Molly Graham has a story to tell. And she will on June 21 at the Pride-themed show of storytelling organization Story District. But first, the 33-year-old Pittsburgh native talked to WJW about what it’s like for your mom to come out when you’re 11, the seriousness of microwave s’mores and how her dog is definitely not named “Eliza Zoe.”
You have this storytelling gig coming up. What story did you choose and why did you choose it?
Our June show is our Pride show, so the perspective I’m bringing is as a child of gay parents. I’m not a typical child of gay parents. I had heterosexual parents who were married to each other when I was born, but my mom came out when I was in fifth grade. So, I sort of focus on the experience of having your mom come out when you’re 11 and it’s 1994. No one really knows what a lesbian is yet in Pittsburgh. I’m probably underselling Pittsburgh in saying that, but that’s how it felt at the time.
Tell me the story.
My mom came out to my sister and I in the kitchen of the little apartment that she had moved into after her and my father had divorced, which was the place that we had all our serious conversations. So, when you’re called in to the kitchen you sort of know this is serious. And my very embarrassing first questions was, ‘Oh, who’s going to be the boy?’ because I was 11 and it was 1994 and there were no lesbians in popular culture really. It was pre-Ellen [DeGeneres] kiss on TV and really people did not know what lesbians were and 11 year-olds certainly didn’t know.
But then my mom met her wife, who moved in with us. And at that point it’s no longer this abstract thing, but a human being. And my mom’s wife is actually where all my Judaism comes from. My father is Jewish, but neither of my parents were interested in raising their kids in organized religion. [But Harriet] is reform, pretty active and I know all the Hebrew prayers for Chanukah because of her.
So, your mom came out after your parents divorced?
Yeah, a while after. They divorced when I was maybe 2 and a half. The divorce was very settled. And my parents were a totally united parenting front.
And now, they have Thanksgiving together. And when my mom’s on vacation — now that my sister has kids — my mom has welcomed my dad and his wife to come down to the beach. That wasn’t true initially when they got divorced, but as we’ve gotten older they do everything together again.
When you look back on this memory, what sticks out to you?
Definitely my reaction to it. Especially because it’s so funny now. And [my mom] made microwave s’mores, which were sort of a special snack and in retrospect are completely disgusting — a graham cracker, a marshmallow and like Hershey’s syrup in a microwave. But we loved it. So it was like “Oh. Oh no. We’re having a kitchen discussion and microwave s’mores? Okay, something’s happening here.”
And 11 is a weird age — not a teenager, but not really a kid. What was that like?
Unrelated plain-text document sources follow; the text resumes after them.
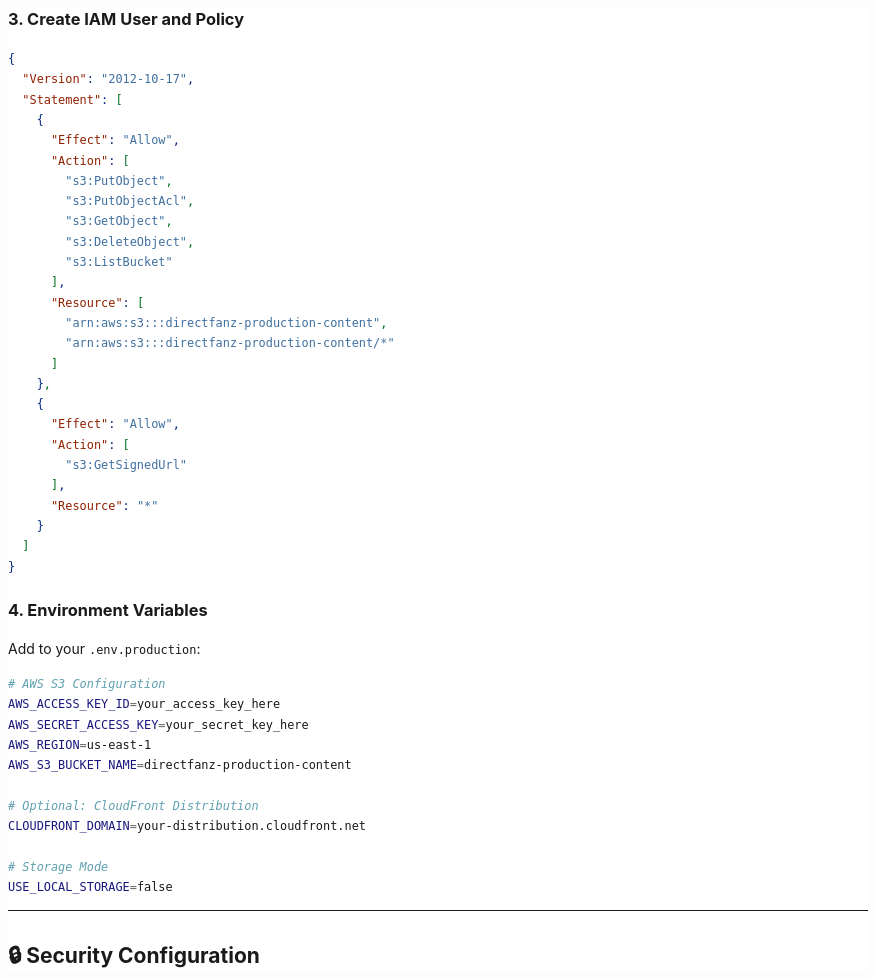 ### 3. Create IAM User and Policy

```json
{
  "Version": "2012-10-17",
  "Statement": [
    {
      "Effect": "Allow",
      "Action": [
        "s3:PutObject",
        "s3:PutObjectAcl",
        "s3:GetObject",
        "s3:DeleteObject",
        "s3:ListBucket"
      ],
      "Resource": [
        "arn:aws:s3:::directfanz-production-content",
        "arn:aws:s3:::directfanz-production-content/*"
      ]
    },
    {
      "Effect": "Allow",
      "Action": [
        "s3:GetSignedUrl"
      ],
      "Resource": "*"
    }
  ]
}
```

### 4. Environment Variables

Add to your `.env.production`:

```bash
# AWS S3 Configuration
AWS_ACCESS_KEY_ID=your_access_key_here
AWS_SECRET_ACCESS_KEY=your_secret_key_here
AWS_REGION=us-east-1
AWS_S3_BUCKET_NAME=directfanz-production-content

# Optional: CloudFront Distribution
CLOUDFRONT_DOMAIN=your-distribution.cloudfront.net

# Storage Mode
USE_LOCAL_STORAGE=false
```

---

## 🔒 Security Configuration
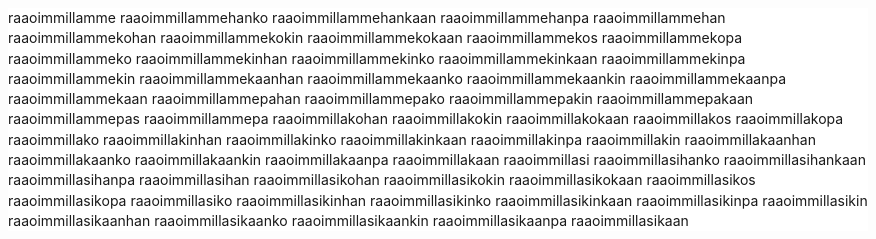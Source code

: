 raaoimmillamme
raaoimmillammehanko
raaoimmillammehankaan
raaoimmillammehanpa
raaoimmillammehan
raaoimmillammekohan
raaoimmillammekokin
raaoimmillammekokaan
raaoimmillammekos
raaoimmillammekopa
raaoimmillammeko
raaoimmillammekinhan
raaoimmillammekinko
raaoimmillammekinkaan
raaoimmillammekinpa
raaoimmillammekin
raaoimmillammekaanhan
raaoimmillammekaanko
raaoimmillammekaankin
raaoimmillammekaanpa
raaoimmillammekaan
raaoimmillammepahan
raaoimmillammepako
raaoimmillammepakin
raaoimmillammepakaan
raaoimmillammepas
raaoimmillammepa
raaoimmillakohan
raaoimmillakokin
raaoimmillakokaan
raaoimmillakos
raaoimmillakopa
raaoimmillako
raaoimmillakinhan
raaoimmillakinko
raaoimmillakinkaan
raaoimmillakinpa
raaoimmillakin
raaoimmillakaanhan
raaoimmillakaanko
raaoimmillakaankin
raaoimmillakaanpa
raaoimmillakaan
raaoimmillasi
raaoimmillasihanko
raaoimmillasihankaan
raaoimmillasihanpa
raaoimmillasihan
raaoimmillasikohan
raaoimmillasikokin
raaoimmillasikokaan
raaoimmillasikos
raaoimmillasikopa
raaoimmillasiko
raaoimmillasikinhan
raaoimmillasikinko
raaoimmillasikinkaan
raaoimmillasikinpa
raaoimmillasikin
raaoimmillasikaanhan
raaoimmillasikaanko
raaoimmillasikaankin
raaoimmillasikaanpa
raaoimmillasikaan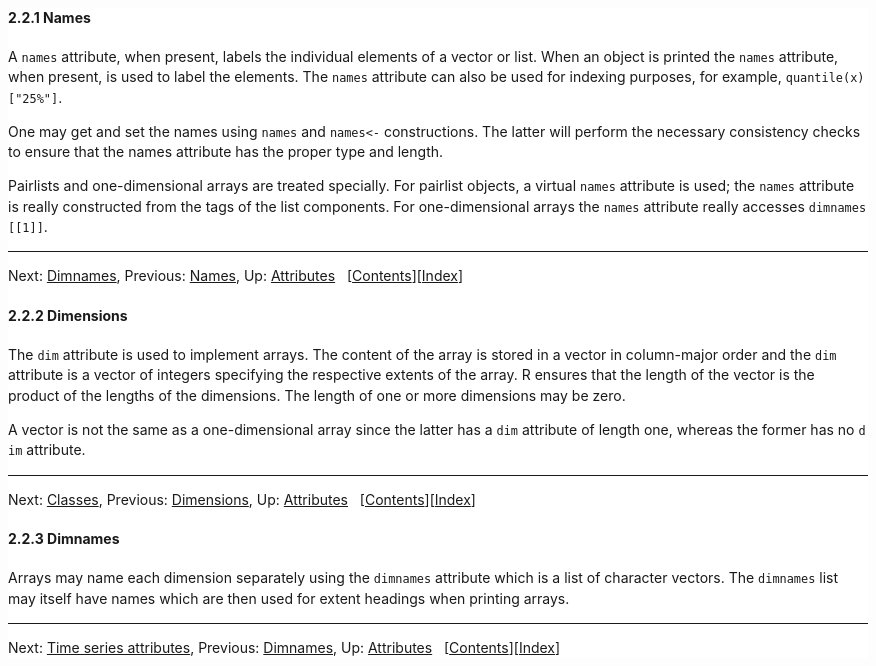 #### 2.2.1 Names 

A `names` attribute, when present, labels the individual elements of a
vector or list. When an object is printed the `names` attribute, when
present, is used to label the elements. The `names` attribute can also
be used for indexing purposes, for example, `quantile(x)["25%"]`.

One may get and set the names using `names` and `names<-` constructions.
   The latter
will perform the necessary consistency checks to ensure that the names
attribute has the proper type and length.

Pairlists and one-dimensional arrays are treated specially. For pairlist
objects, a virtual `names` attribute is used; the `names` attribute is
really constructed from the tags of the list components. For
one-dimensional arrays the `names` attribute really accesses
`dimnames[[1]]`.

------------------------------------------------------------------------

 
Next: [Dimnames](#Dimnames), Previous: [Names](#Names), Up:
[Attributes](#Attributes)  
\[[Contents](#SEC_Contents "Table of contents")\]\[[Index](#Function-and-Variable-Index "Index")\]

#### 2.2.2 Dimensions 

The `dim` attribute is used to implement arrays. The content of the
array is stored in a vector in column-major order and the `dim`
attribute is a vector of integers specifying the respective extents of
the array. R ensures that the length of the vector is the product of the
lengths of the dimensions. The length of one or more dimensions may be
zero.

A vector is not the same as a one-dimensional array since the latter has
a `dim` attribute of length one, whereas the former has no `dim`
attribute.

------------------------------------------------------------------------

 
Next: [Classes](#Classes), Previous: [Dimensions](#Dimensions), Up:
[Attributes](#Attributes)  
\[[Contents](#SEC_Contents "Table of contents")\]\[[Index](#Function-and-Variable-Index "Index")\]

#### 2.2.3 Dimnames 

Arrays may name each dimension separately using the `dimnames` attribute
which is a list of character vectors. The `dimnames` list may itself
have names which are then used for extent headings when printing arrays.

------------------------------------------------------------------------

 
Next: [Time series attributes](#Time-series-attributes), Previous:
[Dimnames](#Dimnames), Up: [Attributes](#Attributes)  
\[[Contents](#SEC_Contents "Table of contents")\]\[[Index](#Function-and-Variable-Index "Index")\]
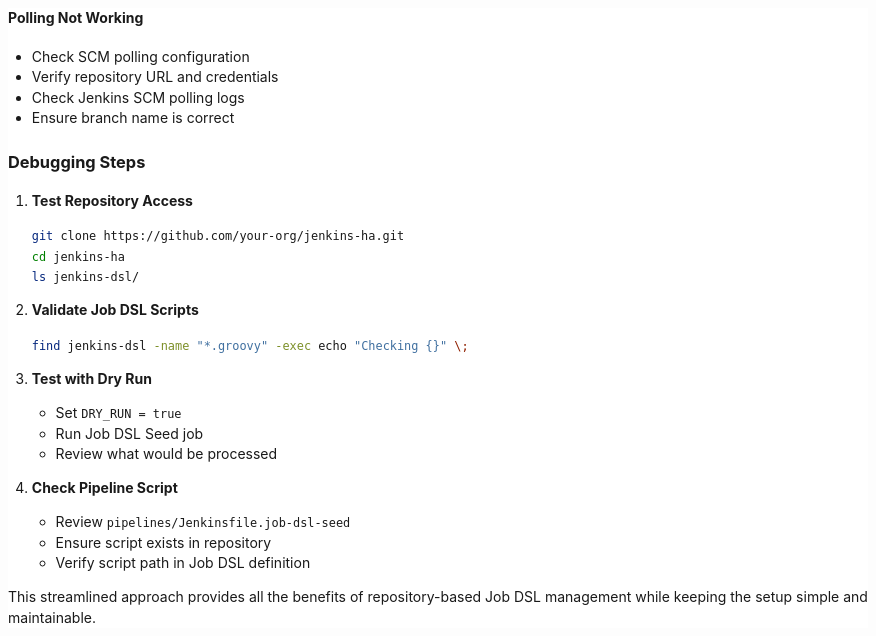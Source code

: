 #### **Polling Not Working**
- Check SCM polling configuration
- Verify repository URL and credentials
- Check Jenkins SCM polling logs
- Ensure branch name is correct

### Debugging Steps

1. **Test Repository Access**
   ```bash
   git clone https://github.com/your-org/jenkins-ha.git
   cd jenkins-ha
   ls jenkins-dsl/
   ```

2. **Validate Job DSL Scripts**
   ```bash
   find jenkins-dsl -name "*.groovy" -exec echo "Checking {}" \;
   ```

3. **Test with Dry Run**
   - Set `DRY_RUN = true`
   - Run Job DSL Seed job
   - Review what would be processed

4. **Check Pipeline Script**
   - Review `pipelines/Jenkinsfile.job-dsl-seed`
   - Ensure script exists in repository
   - Verify script path in Job DSL definition

This streamlined approach provides all the benefits of repository-based Job DSL management while keeping the setup simple and maintainable.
I think there’s definitely a feeling in my family of like “We’re OK, we’re going to be OK. We’re going to push through it.” So when I was talking to my sister and family in trying to remember stuff, my sister was like, “Can you just tell a story about how it was fine and you’re not scarred?” And I was like, “One, no. And, two, that’s not true.” But we did all sort of just buck up and move past this. And, luckily, so did the world, eventually.
And [at 11] you’re super gangly and the worst thing in the world is attention. It was being thrust into focus in a way that was uncomfortable. But the experience of not dying from that is, I think, really positive. So, in the story, I really focus on the experience of learning to stand up and go, “I’m just not going to take your opinion of what’s good or bad as my own and I’m not going to allow my life to be affected by that.”
It’s something you learned at a young age.
Yeah, and I think it’s a positive lesson for an 11-year-old girl. Especially being at that age where everyone else’s opinions are so important, it’s that object lesson of “People are wrong. And you have a mind, and you have the ability to make decisions about what is and isn’t OK.”
And you can appreciate it now. But at the time…
At the time it was a lot more like, OK, that was bad, but we’re going to go home and have dinner and start over again tomorrow.
When not telling stories, what do you do for fun?
Improv is absolutely the biggest social thing I do. I also work with another theater organization called TBD Immersives. It’s like a choose-your-own adventure theater. Other than that, I have a dog and a cat and a boyfriend.
Aw, what are their names?
The boyfriend is Ryan. The dog is EZ — two letters, like EZ Pass — and the cat is Conan.
Is the dog named for EZ Pass?
No, she’s kind of striped like a tiger and we wanted a tiger-themed name. So we went with EZ, like “Easy, tiger.” But my boyfriend’s mother would not let us name her the word “easy” — I’m not sure why she got to have an opinion, but there you go — so she pretends her name is Eliza Zoe. Which it is not.
And the cat is Conan The Fugees O’Brien Graham-Graves. We couldn’t decide what to name him, so he got all the names. But he’s mostly just “Cat.”
Molly Graham will tell her story on June 21 at 8 p.m. at the 9:30 Club, storydistrict.org.